White Lake was formed about 10,000 years ago during the time of the glaciers. Winds helped to create sand dunes that gradually dammed up the river mouth, creating a drowned river mouth lake, which supported a rich and diverse mix of shoreline habitats, such as wetlands and coastal bays.

White Lake covers 2,571 acres, is approximately five and a half miles long, averages a mile in width, and has a mean depth of 23 feet and a maximum depth of 70 feet.

The lake is part of the White River watershed. White River begins in Newaygo County and runs through Oceana County and into Muskegon County, where it enters White Lake and exits to Lake Michigan. The river and lake were named by Native Americans for their white marl bottoms, which made the water look white and cloudy.

Lumbering 1837 - 1900

One of the area’s most significant events was the lumbering era, the impetus for the settlement of the White Lake community. At the height of this era, 16 sawmills ringed White Lake. Logging drastically changed the White River and White Lake. Bark and debris sloughed off logs onto the river bottom, causing sedimentation. Straight channels dug in the coastal marshes to create the log boom area created further problems by decreasing the capacity of the wetlands to reduce nutrient loads, absorb floods, and filter water quality.

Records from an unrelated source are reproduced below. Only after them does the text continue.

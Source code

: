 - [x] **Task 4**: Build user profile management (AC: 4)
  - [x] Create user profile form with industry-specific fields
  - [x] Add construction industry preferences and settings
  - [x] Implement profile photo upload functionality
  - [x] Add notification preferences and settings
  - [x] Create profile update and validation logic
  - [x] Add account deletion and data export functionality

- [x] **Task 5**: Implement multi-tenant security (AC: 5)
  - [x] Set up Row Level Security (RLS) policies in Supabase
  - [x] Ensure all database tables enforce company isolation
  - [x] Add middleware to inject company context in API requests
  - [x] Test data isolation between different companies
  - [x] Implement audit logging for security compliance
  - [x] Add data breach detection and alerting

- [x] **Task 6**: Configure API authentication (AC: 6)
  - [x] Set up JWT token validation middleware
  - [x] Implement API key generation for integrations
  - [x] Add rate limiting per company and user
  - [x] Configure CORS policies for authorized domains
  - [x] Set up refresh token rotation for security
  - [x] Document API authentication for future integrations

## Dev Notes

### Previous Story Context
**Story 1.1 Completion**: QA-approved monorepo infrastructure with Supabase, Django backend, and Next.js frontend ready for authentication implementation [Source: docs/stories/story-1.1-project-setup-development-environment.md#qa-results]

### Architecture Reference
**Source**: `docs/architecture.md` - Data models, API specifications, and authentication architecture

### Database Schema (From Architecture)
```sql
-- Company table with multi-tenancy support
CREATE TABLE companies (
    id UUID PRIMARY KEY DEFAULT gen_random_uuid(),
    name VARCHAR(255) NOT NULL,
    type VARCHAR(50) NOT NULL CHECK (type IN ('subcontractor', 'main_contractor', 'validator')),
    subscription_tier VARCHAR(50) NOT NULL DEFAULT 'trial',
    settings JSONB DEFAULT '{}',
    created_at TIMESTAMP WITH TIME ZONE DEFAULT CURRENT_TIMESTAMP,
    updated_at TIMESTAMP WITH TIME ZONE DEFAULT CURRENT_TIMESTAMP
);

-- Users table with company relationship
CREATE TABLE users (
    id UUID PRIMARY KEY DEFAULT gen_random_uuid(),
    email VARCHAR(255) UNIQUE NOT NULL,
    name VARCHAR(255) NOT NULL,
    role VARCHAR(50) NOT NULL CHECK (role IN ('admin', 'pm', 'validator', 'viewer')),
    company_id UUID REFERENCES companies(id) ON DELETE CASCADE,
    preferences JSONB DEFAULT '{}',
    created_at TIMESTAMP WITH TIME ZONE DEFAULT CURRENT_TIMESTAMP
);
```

Early Industry and the Resort Era (1900 – 1950)

At the turn of the century, the economic focus turned to fruit growing, commercial fishing, leather production, machining, and metal casting. The White Lake area, known as "The Riviera of the West," also became a popular destination for tourists and families arriving via steamboat and passenger train from the Chicago area. Inns and resorts were established around the lake to accommodate this interest.

Manufacturing Era (1950 – 1996)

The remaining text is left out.